The kid smells the drink again. My dad and I smile. The kid winces.
“I just figure if it’s gotta happen at some point, might as well happen with me first.” He lowers it to the kid. Remnants of the drink, a liquid tree sap, cling to the walls of the glass, and cascade down to the base of the drink. They touch glasses and before disposing of the liquid inside he stops.
“Son,” He says. “Please. Be better than me, okay?”
They drink. The fluid becomes a liquid fire, scorching it’s way down inside of me.
The kid shudders. He tries to act tough and almost succeeds.
My dad laughs.
“Go get a coke.” He says, and pats him off towards the kitchen.
The kid leaves. We both watch him go.
My dad lowers himself to the bed. Fingers spread apart, and pincer back together working to wipe away something in the corner of his eyes.
I miss him. It’s one of those things you couldn’t help if you tried.
Because even when I don’t, I still do.
Here he is. Both living and dead. Alone and not alone. Where I am now is where I want to be.
Fingers shrink the space between us. Stretched out, vibrating, tendrils of flesh that creep closer to the fabric of his shirt.
Closer.
In him I see a reflection of myself.
Here. This is eternal. Because whatever happened, happened.

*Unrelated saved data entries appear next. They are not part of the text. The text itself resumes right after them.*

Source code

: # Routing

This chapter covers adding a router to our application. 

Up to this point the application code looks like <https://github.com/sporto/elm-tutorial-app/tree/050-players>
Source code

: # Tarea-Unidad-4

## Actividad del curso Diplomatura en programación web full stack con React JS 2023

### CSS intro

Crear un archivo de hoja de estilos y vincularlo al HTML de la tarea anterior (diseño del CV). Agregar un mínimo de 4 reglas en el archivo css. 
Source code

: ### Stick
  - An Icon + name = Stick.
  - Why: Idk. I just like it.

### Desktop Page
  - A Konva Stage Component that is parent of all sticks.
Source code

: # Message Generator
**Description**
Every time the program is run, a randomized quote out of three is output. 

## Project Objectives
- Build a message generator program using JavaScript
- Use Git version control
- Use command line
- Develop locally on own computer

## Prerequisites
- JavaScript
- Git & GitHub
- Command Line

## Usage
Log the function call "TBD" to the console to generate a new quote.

There’s comfort in surrendering all hope that the past will improve. Because what we choose to love will never be as perfect as we long for it to be.

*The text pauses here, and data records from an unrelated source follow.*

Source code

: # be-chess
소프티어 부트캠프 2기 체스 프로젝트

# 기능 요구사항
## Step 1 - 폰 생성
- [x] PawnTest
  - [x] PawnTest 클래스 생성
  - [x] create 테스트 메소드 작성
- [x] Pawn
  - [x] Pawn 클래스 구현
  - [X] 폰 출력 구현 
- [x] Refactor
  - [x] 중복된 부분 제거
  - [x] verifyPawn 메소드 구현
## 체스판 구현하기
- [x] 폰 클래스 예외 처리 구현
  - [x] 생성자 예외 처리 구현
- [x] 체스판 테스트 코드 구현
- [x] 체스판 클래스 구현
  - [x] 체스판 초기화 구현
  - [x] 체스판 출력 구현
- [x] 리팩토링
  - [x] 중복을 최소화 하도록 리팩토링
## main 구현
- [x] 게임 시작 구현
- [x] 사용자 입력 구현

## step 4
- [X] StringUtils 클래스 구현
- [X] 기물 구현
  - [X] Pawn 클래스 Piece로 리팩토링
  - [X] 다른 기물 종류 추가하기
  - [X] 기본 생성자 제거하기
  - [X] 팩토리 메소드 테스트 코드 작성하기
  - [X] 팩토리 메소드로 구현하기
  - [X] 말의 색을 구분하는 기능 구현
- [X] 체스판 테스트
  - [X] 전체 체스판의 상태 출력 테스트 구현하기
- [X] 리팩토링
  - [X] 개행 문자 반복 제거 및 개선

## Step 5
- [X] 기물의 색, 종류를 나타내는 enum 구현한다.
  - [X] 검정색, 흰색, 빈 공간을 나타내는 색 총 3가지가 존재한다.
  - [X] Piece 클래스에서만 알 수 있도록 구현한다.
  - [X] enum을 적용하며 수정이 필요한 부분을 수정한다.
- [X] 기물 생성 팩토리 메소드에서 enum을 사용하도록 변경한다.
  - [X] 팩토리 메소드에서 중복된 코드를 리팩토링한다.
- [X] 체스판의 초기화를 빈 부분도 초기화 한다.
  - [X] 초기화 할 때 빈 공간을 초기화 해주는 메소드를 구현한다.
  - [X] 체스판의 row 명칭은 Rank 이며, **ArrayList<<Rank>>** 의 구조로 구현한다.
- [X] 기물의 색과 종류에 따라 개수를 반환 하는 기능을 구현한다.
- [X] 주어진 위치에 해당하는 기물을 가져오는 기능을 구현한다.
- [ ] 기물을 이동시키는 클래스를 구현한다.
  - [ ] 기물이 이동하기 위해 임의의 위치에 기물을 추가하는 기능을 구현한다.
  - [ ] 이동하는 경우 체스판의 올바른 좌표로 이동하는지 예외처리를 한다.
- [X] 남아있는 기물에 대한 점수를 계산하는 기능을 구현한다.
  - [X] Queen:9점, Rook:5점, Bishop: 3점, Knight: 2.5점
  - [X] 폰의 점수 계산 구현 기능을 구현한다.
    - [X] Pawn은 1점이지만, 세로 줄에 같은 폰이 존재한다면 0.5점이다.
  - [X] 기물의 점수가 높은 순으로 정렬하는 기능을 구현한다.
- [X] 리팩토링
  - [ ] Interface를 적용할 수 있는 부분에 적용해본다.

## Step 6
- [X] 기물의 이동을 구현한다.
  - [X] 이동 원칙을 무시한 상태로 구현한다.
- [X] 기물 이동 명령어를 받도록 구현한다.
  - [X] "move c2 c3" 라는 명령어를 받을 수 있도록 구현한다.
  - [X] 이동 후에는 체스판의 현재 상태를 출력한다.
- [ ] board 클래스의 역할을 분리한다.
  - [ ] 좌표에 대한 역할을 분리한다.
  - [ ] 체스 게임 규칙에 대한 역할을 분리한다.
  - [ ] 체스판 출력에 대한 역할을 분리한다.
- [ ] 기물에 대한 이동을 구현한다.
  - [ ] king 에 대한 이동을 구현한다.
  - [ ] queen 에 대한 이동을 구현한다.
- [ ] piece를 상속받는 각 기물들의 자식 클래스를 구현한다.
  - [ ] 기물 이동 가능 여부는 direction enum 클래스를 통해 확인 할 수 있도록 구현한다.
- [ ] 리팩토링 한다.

A descending sun radiates stripes of light through the blinds forming vague halos on the wall.
Closer.
Until I’m hovering over him. His hair a tangled forest of salt and pepper vines. My body follows my arms, lunging forward, closer to the man who put me here, as I attempt to draw him in for a final embrace.
Closer.
Lungs vacuumed air back into my lungs. I collapsed from the chair, soaked in sweat, a drowning man choking in air.
I’m here. Back to where I was.
Back to where you are.
I dust myself off. Listen to the sound of my heart beating..
I consider my hand. Feel the weight of my own body.
The bottle calls to me, and I answer accordingly. I sink back into the chair, and let my mind wander back to a place I barely remember.
Right now I’m sitting in my father’s office thinking on memory I can barely remember. The calendar reads August 17th, 2012, and my mother is away on vacation. There’s a faint hum of passing cars as they drift off into the night to unknown destinations. The illumination of the television is the only light our world. A sportscaster informs us that the Red Sox lead the Cubs by two runs, here, at the bottom of the eighth. We sip scotch on the rocks and smoke indoors. I mirror his posture. Shoes on, feet kicked up resting on the coffee table we kiss flaming cigarettes, and let thoughts wander to the rhythm of the game. Here time is irrelevant. Everything and nothing is temporary. Spectral streams of smoke twist and bend in the light as they dissolve into thin clouds making us appear as ghosts.